Wredota ♥: Pomogę ;)
Me: Widzimy się za jakieś 10 minut, mamie dość szybko zeszło przebranie się :)
Wredota ♥: Czekam ♥
Po niecałych 15 minutach byliśmy pod domem Niall'a i Harry'ego, tak jak przewidywałam, po godzinie rozmowy Anne i Bobby dali się namówić na wspólne zakupy. Zdecydowaliśmy, że ja, Niall i Harry pojedziemy jednym samochodem, a nasi rodzice drugim.
- Co ich napadło na zakupy? - zapytał Niall.
- Nie wiem, mamę przeraziło to jak mało ubrań zabieram do Nicei.
- Którą walizkę wzięłaś?
- Tą największą jaką mamy.
- To według niej jest mało? - zapytał zdziwiony Harry.
- Najwidoczniej tak - uśmiechnęłam się.
- Masz jeszcze jedną przymiarkę sukni dla druhny?
- Tak Niall, dwa dni po naszym przyjeździe - odpowiedziałam.
- Jaki kolor mają?
- Wpasowujemy się w kolorystykę wesela.
- Różowe? - zapytał przerażony Niall.
- Tak - powiedziałam niezadowolona.
- Kto jest druhną honorową?
- Ja - odpowiedziałam.
- Czyli idę z tobą do ołtarza! - krzyknął zadowolony Niall.
- Na twoim miejscu, bym się tak nie cieszył - powiedział groźnie Harry.
- Oj daj spokój - powiedziałam klepiąc go po udzie, a on splótł nasze dłonie. - Niall jak tam Summer? - zmieniłam temat.

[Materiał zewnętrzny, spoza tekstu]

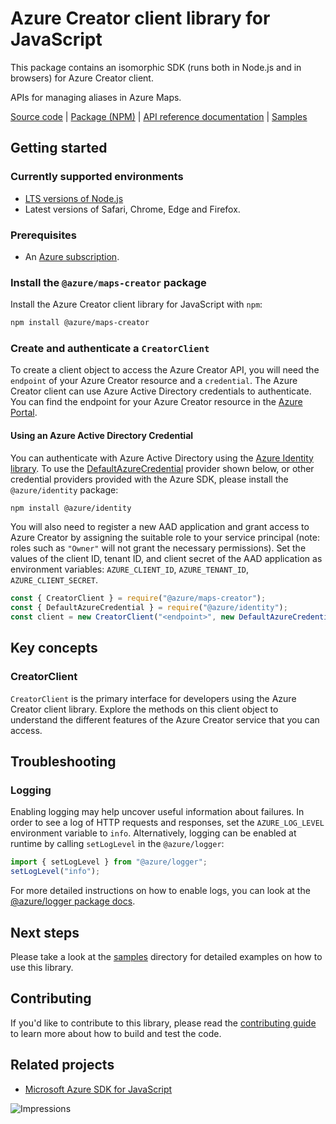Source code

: # Azure Creator client library for JavaScript

This package contains an isomorphic SDK (runs both in Node.js and in browsers) for Azure Creator client.

APIs for managing aliases in Azure Maps.

[Source code](https://github.com/Azure/azure-sdk-for-js/tree/master/sdk/maps/maps-creator) |
[Package (NPM)](https://www.npmjs.com/package/@azure/maps-creator) |
[API reference documentation](https://docs.microsoft.com/javascript/api/@azure/maps-creator) |
[Samples](https://github.com/Azure/azure-sdk-for-js/tree/master/sdk/maps/maps-creator/samples)

## Getting started

### Currently supported environments

- [LTS versions of Node.js](https://nodejs.org/about/releases/)
- Latest versions of Safari, Chrome, Edge and Firefox.

### Prerequisites

- An [Azure subscription][azure_sub].

### Install the `@azure/maps-creator` package

Install the Azure Creator client library for JavaScript with `npm`:

```bash
npm install @azure/maps-creator
```

### Create and authenticate a `CreatorClient`

To create a client object to access the Azure Creator API, you will need the `endpoint` of your Azure Creator resource and a `credential`. The Azure Creator client can use Azure Active Directory credentials to authenticate.
You can find the endpoint for your Azure Creator resource in the [Azure Portal][azure_portal].

#### Using an Azure Active Directory Credential

You can authenticate with Azure Active Directory using the [Azure Identity library][azure_identity]. To use the [DefaultAzureCredential][defaultazurecredential] provider shown below, or other credential providers provided with the Azure SDK, please install the `@azure/identity` package:

```bash
npm install @azure/identity
```

You will also need to register a new AAD application and grant access to Azure Creator by assigning the suitable role to your service principal (note: roles such as `"Owner"` will not grant the necessary permissions).
Set the values of the client ID, tenant ID, and client secret of the AAD application as environment variables: `AZURE_CLIENT_ID`, `AZURE_TENANT_ID`, `AZURE_CLIENT_SECRET`.

```javascript
const { CreatorClient } = require("@azure/maps-creator");
const { DefaultAzureCredential } = require("@azure/identity");
const client = new CreatorClient("<endpoint>", new DefaultAzureCredential());
```

## Key concepts

### CreatorClient

`CreatorClient` is the primary interface for developers using the Azure Creator client library. Explore the methods on this client object to understand the different features of the Azure Creator service that you can access.

## Troubleshooting

### Logging

Enabling logging may help uncover useful information about failures. In order to see a log of HTTP requests and responses, set the `AZURE_LOG_LEVEL` environment variable to `info`. Alternatively, logging can be enabled at runtime by calling `setLogLevel` in the `@azure/logger`:

```javascript
import { setLogLevel } from "@azure/logger";
setLogLevel("info");
```

For more detailed instructions on how to enable logs, you can look at the [@azure/logger package docs](https://github.com/Azure/azure-sdk-for-js/tree/master/sdk/core/logger).

## Next steps

Please take a look at the [samples](https://github.com/Azure/azure-sdk-for-js/tree/master/sdk/maps/maps-creator/samples) directory for detailed examples on how to use this library.

## Contributing

If you'd like to contribute to this library, please read the [contributing guide](https://github.com/Azure/azure-sdk-for-js/blob/master/CONTRIBUTING.md) to learn more about how to build and test the code.

## Related projects

- [Microsoft Azure SDK for JavaScript](https://github.com/Azure/azure-sdk-for-js)

![Impressions](https://azure-sdk-impressions.azurewebsites.net/api/impressions/azure-sdk-for-js%2Fsdk%2Fmaps%2Fmaps-creator%2FREADME.png)

[azure_cli]: https://docs.microsoft.com/cli/azure
[azure_sub]: https://azure.microsoft.com/free/
[azure_sub]: https://azure.microsoft.com/free/
[azure_portal]: https://portal.azure.com
[azure_identity]: https://github.com/Azure/azure-sdk-for-js/tree/master/sdk/identity/identity
[defaultazurecredential]: https://github.com/Azure/azure-sdk-for-js/tree/master/sdk/identity/identity#defaultazurecredential

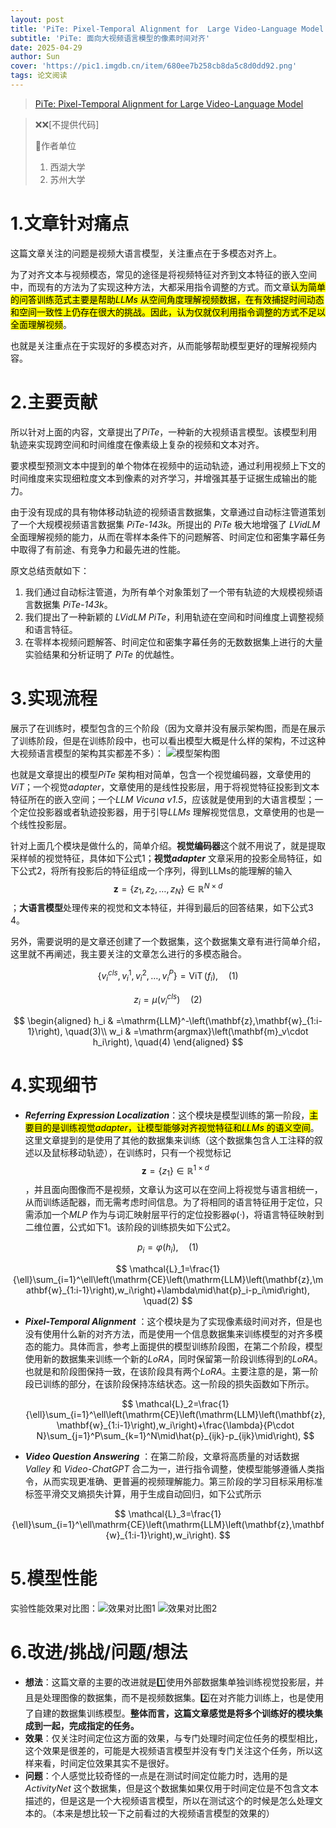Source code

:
 ```yaml
---
layout: post
title: 'PiTe: Pixel-Temporal Alignment for  Large Video-Language Model ECCV 2024'
subtitle: 'PiTe: 面向大视频语言模型的像素时间对齐'
date: 2025-04-29
author: Sun
cover: 'https://pic1.imgdb.cn/item/680ee7b258cb8da5c8d0dd92.png'
tags: 论文阅读
---
```


> [PiTe: Pixel-Temporal Alignment for  Large Video-Language Model](https://www.ecva.net/papers/eccv_2024/papers_ECCV/papers/00744.pdf)

> ❌❌[不提供代码]
> 
> 📌作者单位
> 
> 1. 西湖大学
> 2. 苏州大学

# 1.文章针对痛点

这篇文章关注的问题是视频大语言模型，关注重点在于多模态对齐上。

为了对齐文本与视频模态，常见的途径是将视频特征对齐到文本特征的嵌入空间中，而现有的方法为了实现这种方法，大都采用指令调整的方式。而文章<mark>认为简单的问答训练范式主要是帮助*LLMs* 从空间角度理解视频数据，在有效捕捉时间动态和空间一致性上仍存在很大的挑战。因此，认为仅就仅利用指令调整的方式不足以全面理解视频</mark>。

也就是关注重点在于实现好的多模态对齐，从而能够帮助模型更好的理解视频内容。

# 2.主要贡献

所以针对上面的内容，文章提出了*PiTe*，一种新的大视频语言模型。该模型利用轨迹来实现跨空间和时间维度在像素级上复杂的视频和文本对齐。

要求模型预测文本中提到的单个物体在视频中的运动轨迹，通过利用视频上下文的时间维度来实现细粒度文本到像素的对齐学习，并增强其基于证据生成输出的能力。

由于没有现成的具有物体移动轨迹的视频语言数据集，文章通过自动标注管道策划了一个大规模视频语言数据集 *PiTe-143k*。所提出的 *PiTe* 极大地增强了 *LVidLM* 全面理解视频的能力，从而在零样本条件下的问题解答、时间定位和密集字幕任务中取得了有前途、有竞争力和最先进的性能。

原文总结贡献如下：

1. 我们通过自动标注管道，为所有单个对象策划了一个带有轨迹的大规模视频语言数据集 *PiTe-143k*。
2. 我们提出了一种新颖的 *LVidLM PiTe*，利用轨迹在空间和时间维度上调整视频和语言特征。
3. 在零样本视频问题解答、时间定位和密集字幕任务的无数数据集上进行的大量实验结果和分析证明了 *PiTe* 的优越性。

# 3.实现流程

展示了在训练时，模型包含的三个阶段（因为文章并没有展示架构图，而是在展示了训练阶段，但是在训练阶段中，也可以看出模型大概是什么样的架构，不过这种大视频语言模型的架构其实都差不多）：
![模型架构图](https://pic1.imgdb.cn/item/680f2c1958cb8da5c8d203dd.png)

也就是文章提出的模型*PiTe* 架构相对简单，包含一个视觉编码器，文章使用的*ViT*；一个视觉*adapter*，文章使用的是线性投影层，用于将视觉特征投影到文本特征所在的嵌入空间；一个*LLM Vicuna v1.5*，应该就是使用到的大语言模型；一个定位投影器或者轨迹投影器，用于引导*LLMs* 理解视觉信息，文章使用的也是一个线性投影层。

针对上面几个模块是做什么的，简单介绍。**视觉编码器**这个就不用说了，就是提取采样帧的视觉特征，具体如下公式1；**视觉*adapter*** 文章采用的投影全局特征，如下公式2，将所有投影后的特征组成一个序列，得到LLMs的能理解的输入$$\mathbf{z}=\{z_1,z_2,\ldots,z_N\}\in\mathbb{R}^{N\times d}$$；**大语言模型**处理传来的视觉和文本特征，并得到最后的回答结果，如下公式3 4。

另外，需要说明的是文章还创建了一个数据集，这个数据集文章有进行简单介绍，这里就不再阐述，我主要关注的文章怎么进行的多模态融合。

$$
\left\{v_{i}^{c l s}, v_{i}^{1}, v_{i}^{2}, \ldots, v_{i}^{P}\right\}=\operatorname{ViT}\left(f_{i}\right),	\quad(1)
$$

$$
z_i=\mu\left(v_i^{cls}\right)	\quad(2)
$$

$$
\begin{aligned}
h_i & =\mathrm{LLM}^-\left(\mathbf{z},\mathbf{w}_{1:i-1}\right), \quad(3)\\
w_i & =\mathrm{argmax}\left(\mathbf{m}_v\cdot h_i\right),	\quad(4)
\end{aligned}
$$

# 4.实现细节

* ***Referring Expression Localization***：这个模块是模型训练的第一阶段，<mark>主要目的是训练视觉*adapter*，让模型能够对齐视觉特征和*LLMs* 的语义空间</mark>。这里文章提到的是使用了其他的数据集来训练（这个数据集包含人工注释的叙述以及鼠标移动轨迹），在训练时，只有一个视觉标记 $$\mathbf{z}=\left\{z_{1}\right\} \in \mathbb{R}^{1 \times d}$$ ，并且面向图像而不是视频，文章认为这可以在空间上将视觉与语言相统一，从而训练适配器，而无需考虑时间信息。为了将相同的语言特征用于定位，只需添加一个*MLP* 作为与词汇映射层平行的定位投影器φ(·)，将语言特征映射到二维位置，公式如下1。该阶段的训练损失如下公式2。

$$
p_i=\varphi(h_i),	\quad(1)
$$

$$
\mathcal{L}_1=\frac{1}{\ell}\sum_{i=1}^\ell\left(\mathrm{CE}\left(\mathrm{LLM}\left(\mathbf{z},\mathbf{w}_{1:i-1}\right),w_i\right)+\lambda\mid\hat{p}_i-p_i\mid\right),	\quad(2)
$$

* ***Pixel-Temporal Alignment*** ：这个模块是为了实现像素级时间对齐，但是也没有使用什么新的对齐方法，而是使用一个信息数据集来训练模型的对齐多模态的能力。具体而言，参考上面提供的模型训练阶段图，在第二个阶段，模型使用新的数据集来训练一个新的*LoRA*，同时保留第一阶段训练得到的*LoRA*。也就是和阶段图保持一致，在该阶段具有两个*LoRA*。主要注意的是，第一阶段已训练的部分，在该阶段保持冻结状态。这一阶段的损失函数如下所示。
  
  $$
  \mathcal{L}_2=\frac{1}{\ell}\sum_{i=1}^\ell\left(\mathrm{CE}\left(\mathrm{LLM}\left(\mathbf{z},\mathbf{w}_{1:i-1}\right),w_i\right)+\frac{\lambda}{P\cdot N}\sum_{j=1}^P\sum_{k=1}^N\mid\hat{p}_{ijk}-p_{ijk}\mid\right),
  $$
* ***Video Question Answering*** ：在第二阶段，文章将高质量的对话数据 *Valley* 和 *Video-ChatGPT* 合二为一，进行指令调整，使模型能够遵循人类指令，从而实现更准确、更普遍的视频理解能力。第三阶段的学习目标采用标准标签平滑交叉熵损失计算，用于生成自动回归，如下公式所示

$$
\mathcal{L}_3=\frac{1}{\ell}\sum_{i=1}^\ell\mathrm{CE}\left(\mathrm{LLM}\left(\mathbf{z},\mathbf{w}_{1:i-1}\right),w_i\right).
$$

# 5.模型性能

实验性能效果对比图：![效果对比图1](https://pic1.imgdb.cn/item/68103b7958cb8da5c8d30e38.png)
![效果对比图2](https://pic1.imgdb.cn/item/68103b9e58cb8da5c8d30e44.png)

# 6.改进/挑战/问题/想法

* **想法**：这篇文章的主要的改进就是1️⃣使用外部数据集单独训练视觉投影层，并且是处理图像的数据集，而不是视频数据集。2️⃣在对齐能力训练上，也是使用了自建的数据集训练模型。**整体而言，这篇文章感觉是将多个训练好的模块集成到一起，完成指定的任务。**
* **效果**：仅关注时间定位这方面的效果，与专门处理时间定位任务的模型相比，这个效果是很差的，可能是大视频语言模型并没有专门关注这个任务，所以这样来看，时间定位效果其实不是很好。
* **问题**：个人感觉比较奇怪的一点是在测试时间定位能力时，选用的是*ActivityNet* 这个数据集，但是这个数据集如果仅用于时间定位是不包含文本描述的，但是这是一个大视频语言模型，所以在测试这个的时候是怎么处理文本的。（本来是想比较一下之前看过的大视频语言模型的效果的）

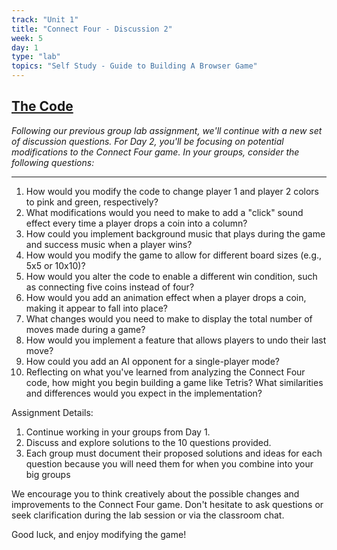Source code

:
 ```yaml
---
track: "Unit 1"
title: "Connect Four - Discussion 2"
week: 5
day: 1
type: "lab"
topics: "Self Study - Guide to Building A Browser Game"
---
```

## [The Code](https://replit.com/@ArthurBernier/Connect-Four-Game-Donna-Frances#style.css)

_Following our previous group lab assignment, we'll continue with a new set of discussion questions. For Day 2, you'll be focusing on potential modifications to the Connect Four game. In your groups, consider the following questions:_

<hr>

1. How would you modify the code to change player 1 and player 2 colors to pink and green, respectively?
2. What modifications would you need to make to add a "click" sound effect every time a player drops a coin into a column?
3. How could you implement background music that plays during the game and success music when a player wins?
4. How would you modify the game to allow for different board sizes (e.g., 5x5 or 10x10)?
5. How would you alter the code to enable a different win condition, such as connecting five coins instead of four?
6. How would you add an animation effect when a player drops a coin, making it appear to fall into place?
7. What changes would you need to make to display the total number of moves made during a game?
8. How would you implement a feature that allows players to undo their last move?
9. How could you add an AI opponent for a single-player mode?
10. Reflecting on what you've learned from analyzing the Connect Four code, how might you begin building a game like Tetris? What similarities and differences would you expect in the implementation?

Assignment Details:

1. Continue working in your groups from Day 1.
2. Discuss and explore solutions to the 10 questions provided.
3. Each group must document their proposed solutions and ideas for each question because you will need them for when you combine into your big groups



We encourage you to think creatively about the possible changes and improvements to the Connect Four game. Don't hesitate to ask questions or seek clarification during the lab session or via the classroom chat.

Good luck, and enjoy modifying the game!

- Dobrze, nawet bardzo dobrze - uśmiechnął się.
- Umówiłeś się z nią w końcu?
- Nie, chce to zrobić jak będziemy w Nicei.
- Ja was nie rozumiem! Lepicie się do siebie, po pijaku, to prawie za każdym razem mało brakuje, by któreś z was zgwałciło tego drugiego. Uwierz mi, to nie jest miły widok, gdy próbujemy was jakoś ogarnąć gdy jesteście zalani, a wy się się patrzycie na siebie pedofilskim wzrokiem - powiedział Harry.
- No co ja na to poradzę, że mi się podoba i lecę na nią, jak ćma do ognia?
- Zacznij działać! Mamy wam zrobić pranie mózgu, jak ty mi? - zapytał Harry spoglądając w lusterko.
- Harry ma racje, wiem co Summer do ciebie czuje i wiem też, że nie będzie czekać wiecznie, także spinaj dupę i zacznij działać, bo ktoś sprzątnie ci ją z przed nosa, jeśli się nie pospieszysz - powiedziałam spoglądając na niego.
- Wiem - odpowiedział przygnębiony.
- Ej, nie powiedzieliśmy tego, po to żebyś był przybity, tylko żeby cię zachęcić do działania, to samo zrobiłeś ze mną i zobacz co z tego wyszło, jestem uwiązany z tą marudą - powiedział Harry, dźgając mnie w żebra.
- Patrz na drogę, a nie na mnie - upomniałam go.
- Już mam wszystko zaplanowane, ale pomożecie mi w kilku rzeczach gdy będziemy na miejscu - powiedział uśmiechając się lekko.